When a network interruption occurs, the reconnect attempts occur at specific intervals. For all connections, successive attempts are made at 0.5, 1, 2, 4, and 8 seconds, continuing every 8 seconds thereafter until the Auto Reconnect Timeout value is reached. If no attempt is successful before the maximum wait time is reached, then the current operation fails and the client connection is reset. The maximum wait time is configurable between 45 seconds and 65,535 seconds.
This feature is disabled by default. For this feature to operate, you must select Enable Auto Reconnect (Windows only) for both client and server configurations.

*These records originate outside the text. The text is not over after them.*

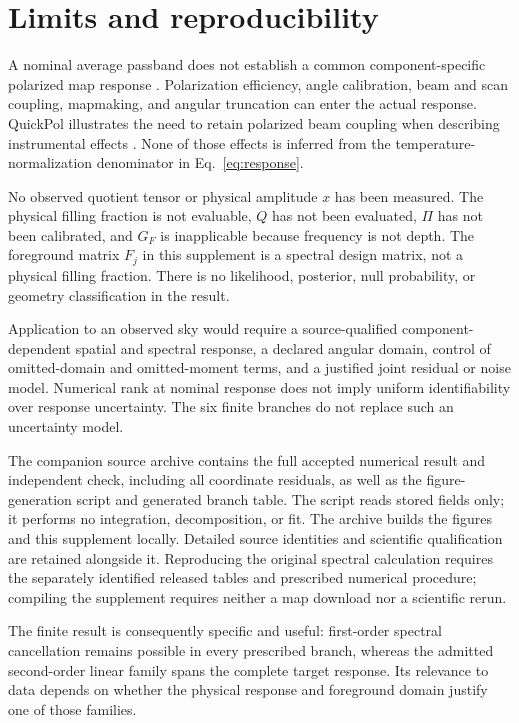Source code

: \documentclass[aps,prd,preprint,nofootinbib,11pt]{revtex4-2}
\begin{document}
\section{Limits and reproducibility}
A nominal average passband does not establish a common component-specific polarized map response \cite{planckIV}. Polarization efficiency, angle calibration, beam and scan coupling, mapmaking, and angular truncation can enter the actual response. QuickPol illustrates the need to retain polarized beam coupling when describing instrumental effects \cite{quickpol}. None of those effects is inferred from the temperature-normalization denominator in Eq.~\eqref{eq:response}.

No observed quotient tensor or physical amplitude $x$ has been measured. The physical filling fraction is not evaluable, $Q$ has not been evaluated, $\Pi$ has not been calibrated, and $G_F$ is inapplicable because frequency is not depth. The foreground matrix $F_j$ in this supplement is a spectral design matrix, not a physical filling fraction. There is no likelihood, posterior, null probability, or geometry classification in the result.

Application to an observed sky would require a source-qualified component-dependent spatial and spectral response, a declared angular domain, control of omitted-domain and omitted-moment terms, and a justified joint residual or noise model. Numerical rank at nominal response does not imply uniform identifiability over response uncertainty. The six finite branches do not replace such an uncertainty model.

The companion source archive contains the full accepted numerical result and independent check, including all coordinate residuals, as well as the figure-generation script and generated branch table. The script reads stored fields only; it performs no integration, decomposition, or fit. The archive builds the figures and this supplement locally. Detailed source identities and scientific qualification are retained alongside it. Reproducing the original spectral calculation requires the separately identified released tables and prescribed numerical procedure; compiling the supplement requires neither a map download nor a scientific rerun.

The finite result is consequently specific and useful: first-order spectral cancellation remains possible in every prescribed branch, whereas the admitted second-order linear family spans the complete target response. Its relevance to data depends on whether the physical response and foreground domain justify one of those families.


\end{document}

You can specify the time-out value using the server setting Auto Reconnect Timeout.
This feature is supported for Btrieve, ODBC, and DTI connections.
The Btrieve communication servers may write out .par or .sar files to the Transaction Log Directory. These are temporary files that contain the context for the last item that the server tried to send to the client. When a reconnection occurs, the client may ask for data to be sent again. The server reads these files to obtain the appropriate data. These files are normally deleted by the server after the data is read or later when the connection is finally terminated.